On today’s date in 1610, Samuel de Champlain and his Huron and Algonquin allies began an attack on an Iroquois party on Québec’s Richelieu River.
Champlain’s group eventually defeated the Iroquois party five days later. The attack echoed a similar incident a year earlier, when a similar group led by Champlain defeated another Iroquois party, this near Crown Point (present-day Ticonderoga), where the French explorer killed two chieftains with his arquebus.
“These humiliating defeats inflicted on the Iroquois were not soon forgotten,” wrote Bernd Horn in his 2006 book, Perspectives on the Canadian Way of War: Serving the National Interest. “The consequences of these events would rock the colony for generations.
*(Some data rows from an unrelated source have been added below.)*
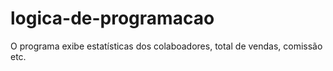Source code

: # logica-de-programacao
 O programa exibe estatísticas dos colaboadores, total de vendas, comissão etc.
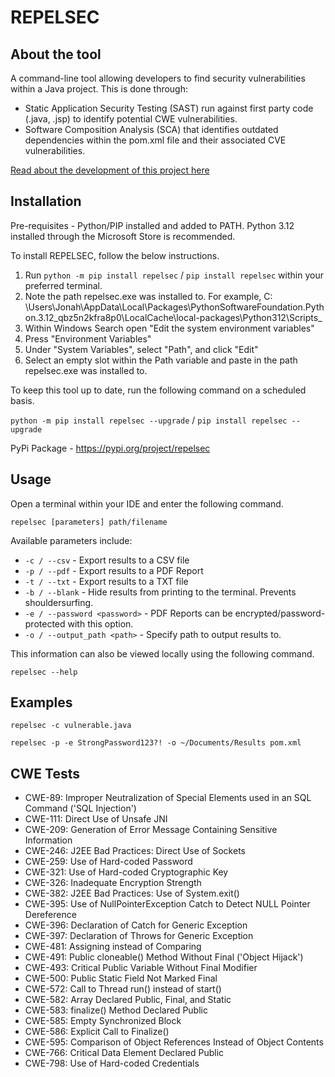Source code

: # REPELSEC

## About the tool

A command-line tool allowing developers to find security vulnerabilities within a Java project. This is done through:

- Static Application Security Testing (SAST) run against first party code (.java, .jsp) to identify
  potential CWE vulnerabilities.
- Software Composition Analysis (SCA) that identifies outdated dependencies within the pom.xml file and their
  associated CVE vulnerabilities.

[Read about the development of this project here](./Report)

## Installation

Pre-requisites - Python/PIP installed and added to PATH. Python 3.12 installed through the Microsoft Store is
recommended.

To install REPELSEC, follow the below instructions.

1. Run `python -m pip install repelsec` / `pip install repelsec` within your preferred terminal.
2. Note the path repelsec.exe was installed to. For example, C:
   \Users\Jonah\AppData\Local\Packages\PythonSoftwareFoundation.Python.3.12_qbz5n2kfra8p0\LocalCache\local-packages\Python312\Scripts_
3. Within Windows Search open "Edit the system environment variables"
4. Press "Environment Variables"
5. Under "System Variables", select "Path", and click "Edit"
6. Select an empty slot within the Path variable and paste in the path repelsec.exe was installed to.

To keep this tool up to date, run the following command on a scheduled basis.

`python -m pip install repelsec --upgrade` / `pip install repelsec --upgrade`

PyPi Package - https://pypi.org/project/repelsec

## Usage

Open a terminal within your IDE and enter the following command.

`repelsec [parameters] path/filename`

Available parameters include:

- `-c / --csv` - Export results to a CSV file
- `-p / --pdf` - Export results to a PDF Report
- `-t / --txt` - Export results to a TXT file
- `-b / --blank` - Hide results from printing to the terminal. Prevents shouldersurfing.
- `-e / --password <password>` - PDF Reports can be encrypted/password-protected with this option.
- `-o / --output_path <path>` - Specify path to output results to.

This information can also be viewed locally using the following command.

`repelsec --help`

## Examples

`repelsec -c vulnerable.java`

`repelsec -p -e StrongPassword123?! -o ~/Documents/Results pom.xml`

## CWE Tests

- CWE-89: Improper Neutralization of Special Elements used in an SQL Command ('SQL Injection')
- CWE-111: Direct Use of Unsafe JNI
- CWE-209: Generation of Error Message Containing Sensitive Information
- CWE-246: J2EE Bad Practices: Direct Use of Sockets
- CWE-259: Use of Hard-coded Password
- CWE-321: Use of Hard-coded Cryptographic Key
- CWE-326: Inadequate Encryption Strength
- CWE-382: J2EE Bad Practices: Use of System.exit()
- CWE-395: Use of NullPointerException Catch to Detect NULL Pointer Dereference
- CWE-396: Declaration of Catch for Generic Exception
- CWE-397: Declaration of Throws for Generic Exception
- CWE-481: Assigning instead of Comparing
- CWE-491: Public cloneable() Method Without Final ('Object Hijack')
- CWE-493: Critical Public Variable Without Final Modifier
- CWE-500: Public Static Field Not Marked Final
- CWE-572: Call to Thread run() instead of start()
- CWE-582: Array Declared Public, Final, and Static
- CWE-583: finalize() Method Declared Public
- CWE-585: Empty Synchronized Block
- CWE-586: Explicit Call to Finalize()
- CWE-595: Comparison of Object References Instead of Object Contents
- CWE-766: Critical Data Element Declared Public
- CWE-798: Use of Hard-coded Credentials
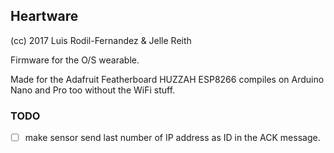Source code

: ## Heartware
(cc) 2017 Luis Rodil-Fernandez & Jelle Reith

Firmware for the O/S wearable.

Made for the Adafruit Featherboard HUZZAH ESP8266 compiles on Arduino Nano and Pro too without the WiFi stuff.


### TODO
- [ ] make sensor send last number of IP address as ID in the ACK message.
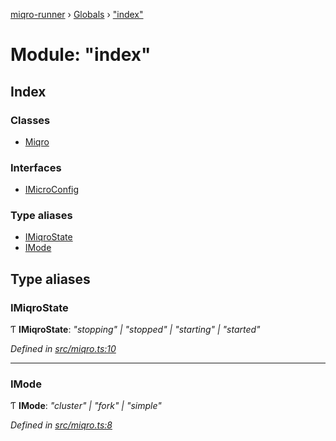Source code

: [miqro-runner](../README.md) › [Globals](../globals.md) › ["index"](_index_.md)

# Module: "index"

## Index

### Classes

* [Miqro](../classes/_index_.miqro.md)

### Interfaces

* [IMicroConfig](../interfaces/_index_.imicroconfig.md)

### Type aliases

* [IMiqroState](_index_.md#imiqrostate)
* [IMode](_index_.md#imode)

## Type aliases

###  IMiqroState

Ƭ **IMiqroState**: *"stopping" | "stopped" | "starting" | "started"*

*Defined in [src/miqro.ts:10](https://github.com/claukers/miqro-runner/blob/0ec0b40/src/miqro.ts#L10)*

___

###  IMode

Ƭ **IMode**: *"cluster" | "fork" | "simple"*

*Defined in [src/miqro.ts:8](https://github.com/claukers/miqro-runner/blob/0ec0b40/src/miqro.ts#L8)*
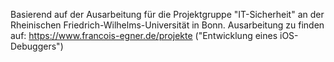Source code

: Basierend auf der Ausarbeitung für die Projektgruppe "IT-Sicherheit" an der Rheinischen Friedrich-Wilhelms-Universität in Bonn.
Ausarbeitung zu finden auf: https://www.francois-egner.de/projekte ("Entwicklung eines iOS-Debuggers")
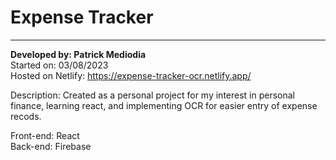 # Expense Tracker

---

**Developed by: Patrick Mediodia**\
Started on: 03/08/2023\
Hosted on Netlify: https://expense-tracker-ocr.netlify.app/

Description: Created as a personal project for my interest in personal finance, learning react, and implementing OCR for easier entry of expense recods.

Front-end: React\
Back-end: Firebase
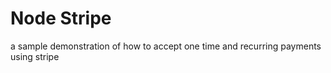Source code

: # Node Stripe

a sample demonstration of how to accept one time and recurring payments using stripe
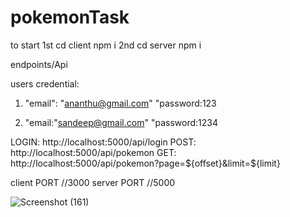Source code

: # pokemonTask

to start
1st cd client npm i
2nd cd server npm i

endpoints/Api

users credential:
1.  "email": "ananthu@gmail.com"
    "password:123
    
    
2.  "email:"sandeep@gmail.com"
    "password:1234


LOGIN:  http://localhost:5000/api/login
POST:   http://localhost:5000/api/pokemon
GET:    http://localhost:5000/api/pokemon?page=${offset}&limit=${limit}

client PORT //3000
server PORT //5000



![Screenshot (161)](https://user-images.githubusercontent.com/106943323/227751684-14a28f90-f298-4523-aec9-a752345780d9.png)
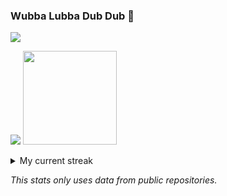 ### Wubba Lubba Dub Dub 👋

![](https://github-readme-stats.vercel.app/api?username=ryzzzin&show_icons=true&bg_color=0d1117&title_color=ffffff&text_color=929292&icon_color=47cef0)

![](https://github-readme-stats.vercel.app/api/top-langs/?username=ryzzzin&layout=compact&bg_color=0d1117&title_color=ffffff&text_color=929292)
<img src="https://media.giphy.com/media/9JwUhPDEGmhbWgCMEZ/giphy.gif" width="150"/>

<details>
  <summary>My current streak</summary>
  <img src="http://github-readme-streak-stats.herokuapp.com?user=ryzzzin&theme=github-dark&date_format=M%20j%5B%2C%20Y%5D&border=E4E2E2&stroke=E4E2E2&dates=47CDEF&ring=D8D9DA&currStreakNum=929292&sideLabels=3D4145&currStreakLabel=929292&sideNums=929292&fire=727373">
</details>

*This stats only uses data from public repositories.*
<!--
**ryzzzin/ryzzzin** is a ✨ _special_ ✨ repository because its `README.md` (this file) appears on your GitHub profile.

Here are some ideas to get you started:

- 🔭 I’m currently working on ...
- 🌱 I’m currently learning ...
- 👯 I’m looking to collaborate on ...
- 🤔 I’m looking for help with ...
- 💬 Ask me about ...
- 📫 How to reach me: ...
- 😄 Pronouns: ...
- ⚡ Fun fact: ...
-->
The Iroquois Confederacy became the intractable enemy of the French. ‘Between us and them,’ conceded an intendant in New France, ‘there is no more good faith than between the most ferocious animals.”
Born into a family of French mariners in 1574, Champlain began exploring North America in 1603 and eventually climbed to the top of society on this side of the pond.
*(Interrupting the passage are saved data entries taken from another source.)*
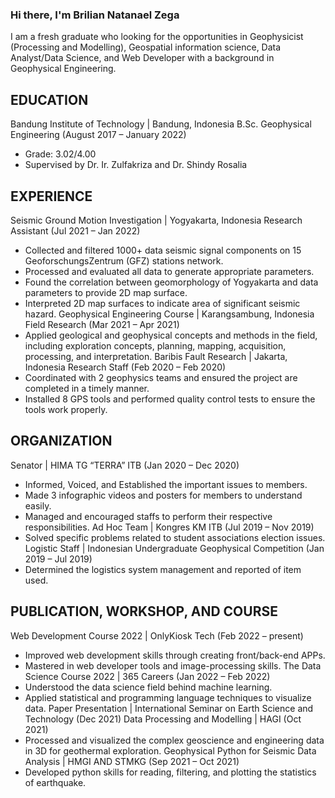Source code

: ### Hi there, I'm Brilian Natanael Zega

I am a fresh graduate who looking for the opportunities in Geophysicist (Processing and Modelling), Geospatial information science, Data Analyst/Data Science, and Web Developer with a background in Geophysical Engineering.

## EDUCATION
  Bandung Institute of Technology | Bandung, Indonesia
  B.Sc. Geophysical Engineering (August 2017 – January 2022)
  - Grade: 3.02/4.00
  - Supervised by Dr. Ir. Zulfakriza and Dr. Shindy Rosalia

## EXPERIENCE
  Seismic Ground Motion Investigation | Yogyakarta, Indonesia
  Research Assistant (Jul 2021 – Jan 2022)
  - Collected and filtered 1000+ data seismic signal components on 15 GeoforschungsZentrum (GFZ) stations network.
  - Processed and evaluated all data to generate appropriate parameters.
  - Found the correlation between geomorphology of Yogyakarta and data parameters to provide 2D map surface.
  - Interpreted 2D map surfaces to indicate area of significant seismic hazard.
  Geophysical Engineering Course | Karangsambung, Indonesia
  Field Research (Mar 2021 – Apr 2021)
  - Applied geological and geophysical concepts and methods in the field, including exploration concepts, planning,
  mapping, acquisition, processing, and interpretation.
  Baribis Fault Research | Jakarta, Indonesia
  Research Staff (Feb 2020 – Feb 2020)
  - Coordinated with 2 geophysics teams and ensured the project are completed in a timely manner.
  - Installed 8 GPS tools and performed quality control tests to ensure the tools work properly.

## ORGANIZATION
  Senator | HIMA TG “TERRA” ITB (Jan 2020 – Dec 2020)
  - Informed, Voiced, and Established the important issues to members.
  - Made 3 infographic videos and posters for members to understand easily.
  - Managed and encouraged staffs to perform their respective responsibilities.
  Ad Hoc Team | Kongres KM ITB (Jul 2019 – Nov 2019)
  - Solved specific problems related to student associations election issues.
  Logistic Staff | Indonesian Undergraduate Geophysical Competition (Jan 2019 – Jul 2019)
  - Determined the logistics system management and reported of item used.

## PUBLICATION, WORKSHOP, AND COURSE
  Web Development Course 2022 | OnlyKiosk Tech (Feb 2022 – present)
  - Improved web development skills through creating front/back-end APPs.
  - Mastered in web developer tools and image-processing skills.
  The Data Science Course 2022 | 365 Careers (Jan 2022 – Feb 2022)
  - Understood the data science field behind machine learning.
  - Applied statistical and programming language techniques to visualize data.
  Paper Presentation | International Seminar on Earth Science and Technology (Dec 2021)
  Data Processing and Modelling | HAGI (Oct 2021)
  - Processed and visualized the complex geoscience and engineering data in 3D for geothermal exploration.
  Geophysical Python for Seismic Data Analysis | HMGI AND STMKG (Sep 2021 – Oct 2021)
  - Developed python skills for reading, filtering, and plotting the statistics of earthquake.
Tasked with mapping the New World and finding a western route to the Orient – building on fellow explorer Jacques Cartier’s earlier achievements – Champlain made the first attempts at a permanent settlement in 1608, when he built a habitation that eventually became Québec.
From 1608-16, Champlain deepened trading relations with Québec’s local Indigenous people. As he began to explore the western interior with Indigenous guides, his quest for new territory was slowed by demands for permanent settlement and by his growing role as Lieutenant General of New France. He went to New France in 1620 and spent the rest of his life trying to improve the territory rather than simply exploring it.
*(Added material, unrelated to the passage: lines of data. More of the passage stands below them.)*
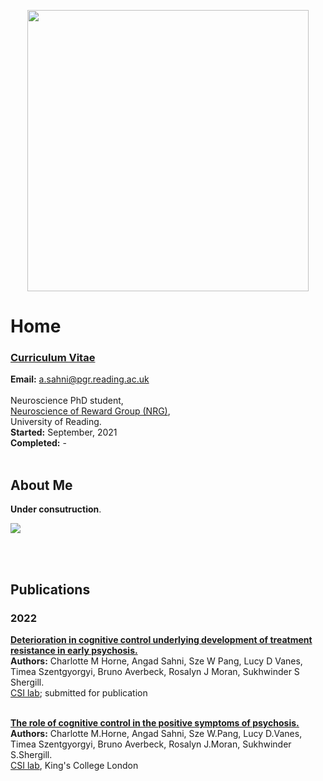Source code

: 
<p align="center"><img src="imgs/aarambh.png" style="height:450px"></p>

# Home
### [Curriculum Vitae](https://angadsahni93.github.io/pdfs/CV.pdf)
**Email:** <a href= "mailto: a.sahni@pgr.reading.ac.uk">a.sahni@pgr.reading.ac.uk</a> 
<br>
<br>
Neuroscience PhD student,<br>
[Neuroscience of Reward Group (NRG)](https://www.nrg-lab.co.uk/),<br> 
University of Reading.<br>
**Started:** September, 2021 <br>
**Completed:** - 
<br>
<br>

## About Me
**Under consutruction**.

![](https://c.tenor.com/v74OLsf4a7UAAAAM/agnes-sorry.gif)

<!-- My first degree was an integrated-MSc in Neuroscience from UCL. -->

<br>
<br>

## Publications

### 2022
**<u>Deterioration in cognitive control underlying development of treatment resistance in early psychosis.</u>** <br>
**Authors:** Charlotte M Horne, Angad Sahni, Sze W Pang, Lucy D Vanes, Timea Szentgyorgyi, Bruno Averbeck, Rosalyn J Moran, Sukhwinder S Shergill. <br>
[CSI lab](http://www.csilab.org/); submitted for publication
<br>
<br>

**[<u>The role of cognitive control in the positive symptoms of psychosis.</u>](https://doi.org/10.1016/j.nicl.2022.103004)** <br>
**Authors:** Charlotte M.Horne, Angad Sahni, Sze W.Pang, Lucy D.Vanes, Timea Szentgyorgyi, Bruno Averbeck, Rosalyn J.Moran, Sukhwinder S.Shergill. <br>
[CSI lab](http://www.csilab.org/), King's College London


<br>  
<br>  
<br>  
<br>  
<br>  
<br>  
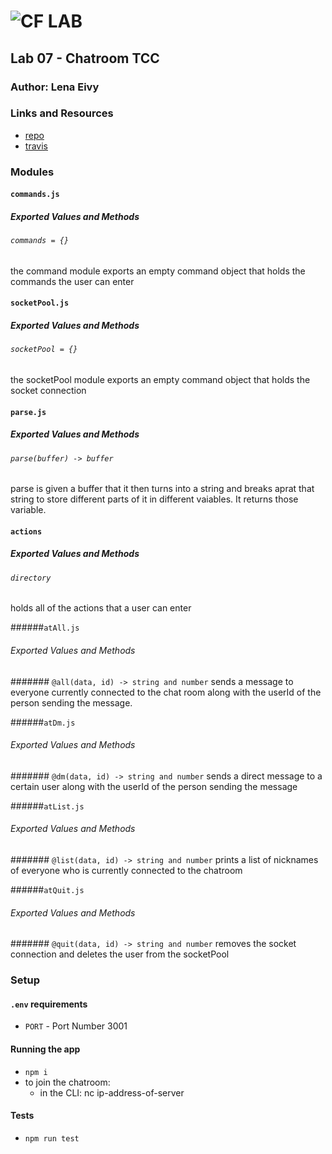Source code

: ![CF](http://i.imgur.com/7v5ASc8.png) LAB
=================================================

## Lab 07 - Chatroom TCC

### Author: Lena Eivy

### Links and Resources
* [repo](https://github.com/applena/07-tcp-server)
* [travis](https://travis-ci.com/applena/07-tcp-server.svg?branch=master)

### Modules
#### `commands.js`
##### Exported Values and Methods

###### `commands = {}`
the command module exports an empty command object that holds the commands the user can enter

#### `socketPool.js`
##### Exported Values and Methods

###### `socketPool = {}`
the socketPool module exports an empty command object that holds the socket connection

#### `parse.js`
##### Exported Values and Methods

###### `parse(buffer) -> buffer`
parse is given a buffer that it then turns into a string and breaks aprat that string to store different parts of it in different vaiables. It returns those variable.

#### `actions`
##### Exported Values and Methods

###### `directory`
holds all of the actions that a user can enter

######`atAll.js`
###### Exported Values and Methods

####### `@all(data, id) -> string and number`
sends a message to everyone currently connected to the chat room along with the userId of the person sending the message.

######`atDm.js`
###### Exported Values and Methods

####### `@dm(data, id) -> string and number`
sends a direct message to a certain user along with the userId of the person sending the message

######`atList.js`
###### Exported Values and Methods

####### `@list(data, id) -> string and number`
prints a list of nicknames of everyone who is currently connected to the chatroom

######`atQuit.js`
###### Exported Values and Methods

####### `@quit(data, id) -> string and number`
removes the socket connection and deletes the user from the socketPool


### Setup
#### `.env` requirements
* `PORT` - Port Number 3001

#### Running the app
* `npm i`
* to join the chatroom:
  * in the CLI: nc ip-address-of-server

#### Tests
* `npm run test`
On March 1, 1632, Champlain was appointed New France’s governor—the first ever.
He later died on Christmas Day, 1635, in Québec. By the time of his death, the first Québécois settlers were beginning to arrive.
2014 CHAMPLAIN COIN
In 2014, the Royal Canadian Mint featured Champlain on the third coin of its Great Explorers series.
The $200 pure gold Proof coin features the French explorer alongside an Indigenous guide as they disembark from canoes on the Ontario shoreline. The coin was designed by Glen Green and has a mintage of 2,000 pieces; a weight of 15.43 grams; and a 29-millimetre diameter.